> Requirement: Write out the data below in full, unchanged, minus the images.

> Records for the task:
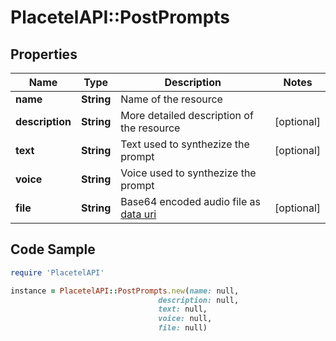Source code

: # PlacetelAPI::PostPrompts

## Properties

Name | Type | Description | Notes
------------ | ------------- | ------------- | -------------
**name** | **String** | Name of the resource | 
**description** | **String** | More detailed description of the resource | [optional] 
**text** | **String** | Text used to synthezize the prompt | [optional] 
**voice** | **String** | Voice used to synthezize the prompt | 
**file** | **String** | Base64 encoded audio file as [data uri](https://developer.mozilla.org/en-US/docs/Web/HTTP/Basics_of_HTTP/Data_URIs) | [optional] 

## Code Sample

```ruby
require 'PlacetelAPI'

instance = PlacetelAPI::PostPrompts.new(name: null,
                                 description: null,
                                 text: null,
                                 voice: null,
                                 file: null)
```


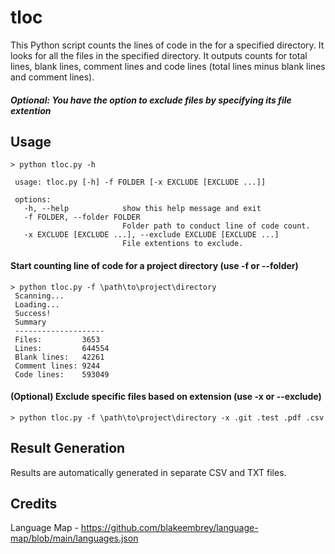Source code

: # tloc
This Python script counts the lines of code in the for a specified directory. It looks for all the files in the specified directory. It outputs counts for total lines, blank lines, comment lines and code lines
(total lines minus blank lines and comment lines).
##### Optional: You have the option to exclude files by specifying its file extention

## Usage
```
> python tloc.py -h

 usage: tloc.py [-h] -f FOLDER [-x EXCLUDE [EXCLUDE ...]]

 options:
   -h, --help            show this help message and exit
   -f FOLDER, --folder FOLDER
                         Folder path to conduct line of code count.
   -x EXCLUDE [EXCLUDE ...], --exclude EXCLUDE [EXCLUDE ...]
                         File extentions to exclude.
```
#### Start counting line of code for a project directory (use -f or --folder)
```
> python tloc.py -f \path\to\project\directory
 Scanning...
 Loading...
 Success!
 Summary
 --------------------
 Files:         3653
 Lines:         644554
 Blank lines:   42261
 Comment lines: 9244
 Code lines:    593049
```
#### (Optional) Exclude specific files based on extension (use -x or --exclude)
```
> python tloc.py -f \path\to\project\directory -x .git .test .pdf .csv
```
## Result Generation
Results are automatically generated in separate CSV and TXT files.

## Credits
Language Map - https://github.com/blakeembrey/language-map/blob/main/languages.json



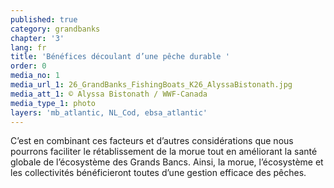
 ```yaml
---
published: true
category: grandbanks
chapter: '3'
lang: fr
title: 'Bénéfices découlant d’une pêche durable '
order: 0
media_no: 1
media_url_1: 26_GrandBanks_FishingBoats_K26_AlyssaBistonath.jpg
media_att_1: © Alyssa Bistonath / WWF-Canada
media_type_1: photo
layers: 'mb_atlantic, NL_Cod, ebsa_atlantic'
---
```


C’est en combinant ces facteurs et d’autres considérations que nous pourrons faciliter le rétablissement de la morue tout en améliorant la santé globale de l’écosystème des Grands Bancs. Ainsi, la morue, l’écosystème et les collectivités bénéficieront toutes d’une gestion efficace des pêches.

> Written solution:
Source code

: # PlacetelAPI::PostPrompts

## Properties

Name | Type | Description | Notes
------------ | ------------- | ------------- | -------------
**name** | **String** | Name of the resource | 
**description** | **String** | More detailed description of the resource | [optional] 
**text** | **String** | Text used to synthezize the prompt | [optional] 
**voice** | **String** | Voice used to synthezize the prompt | 
**file** | **String** | Base64 encoded audio file as [data uri](https://developer.mozilla.org/en-US/docs/Web/HTTP/Basics_of_HTTP/Data_URIs) | [optional] 

## Code Sample

```ruby
require 'PlacetelAPI'

instance = PlacetelAPI::PostPrompts.new(name: null,
                                 description: null,
                                 text: null,
                                 voice: null,
                                 file: null)
```


Source code

: # tloc
This Python script counts the lines of code in the for a specified directory. It looks for all the files in the specified directory. It outputs counts for total lines, blank lines, comment lines and code lines
(total lines minus blank lines and comment lines).
##### Optional: You have the option to exclude files by specifying its file extention

## Usage
```
> python tloc.py -h

 usage: tloc.py [-h] -f FOLDER [-x EXCLUDE [EXCLUDE ...]]

 options:
   -h, --help            show this help message and exit
   -f FOLDER, --folder FOLDER
                         Folder path to conduct line of code count.
   -x EXCLUDE [EXCLUDE ...], --exclude EXCLUDE [EXCLUDE ...]
                         File extentions to exclude.
```
#### Start counting line of code for a project directory (use -f or --folder)
```
> python tloc.py -f \path\to\project\directory
 Scanning...
 Loading...
 Success!
 Summary
 --------------------
 Files:         3653
 Lines:         644554
 Blank lines:   42261
 Comment lines: 9244
 Code lines:    593049
```
#### (Optional) Exclude specific files based on extension (use -x or --exclude)
```
> python tloc.py -f \path\to\project\directory -x .git .test .pdf .csv
```
## Result Generation
Results are automatically generated in separate CSV and TXT files.

## Credits
Language Map - https://github.com/blakeembrey/language-map/blob/main/languages.json



 ```yaml
---
published: true
category: grandbanks
chapter: '3'
lang: fr
title: 'Bénéfices découlant d’une pêche durable '
order: 0
media_no: 1
media_url_1: 26_GrandBanks_FishingBoats_K26_AlyssaBistonath.jpg
media_att_1: © Alyssa Bistonath / WWF-Canada
media_type_1: photo
layers: 'mb_atlantic, NL_Cod, ebsa_atlantic'
---
```


C’est en combinant ces facteurs et d’autres considérations que nous pourrons faciliter le rétablissement de la morue tout en améliorant la santé globale de l’écosystème des Grands Bancs. Ainsi, la morue, l’écosystème et les collectivités bénéficieront toutes d’une gestion efficace des pêches.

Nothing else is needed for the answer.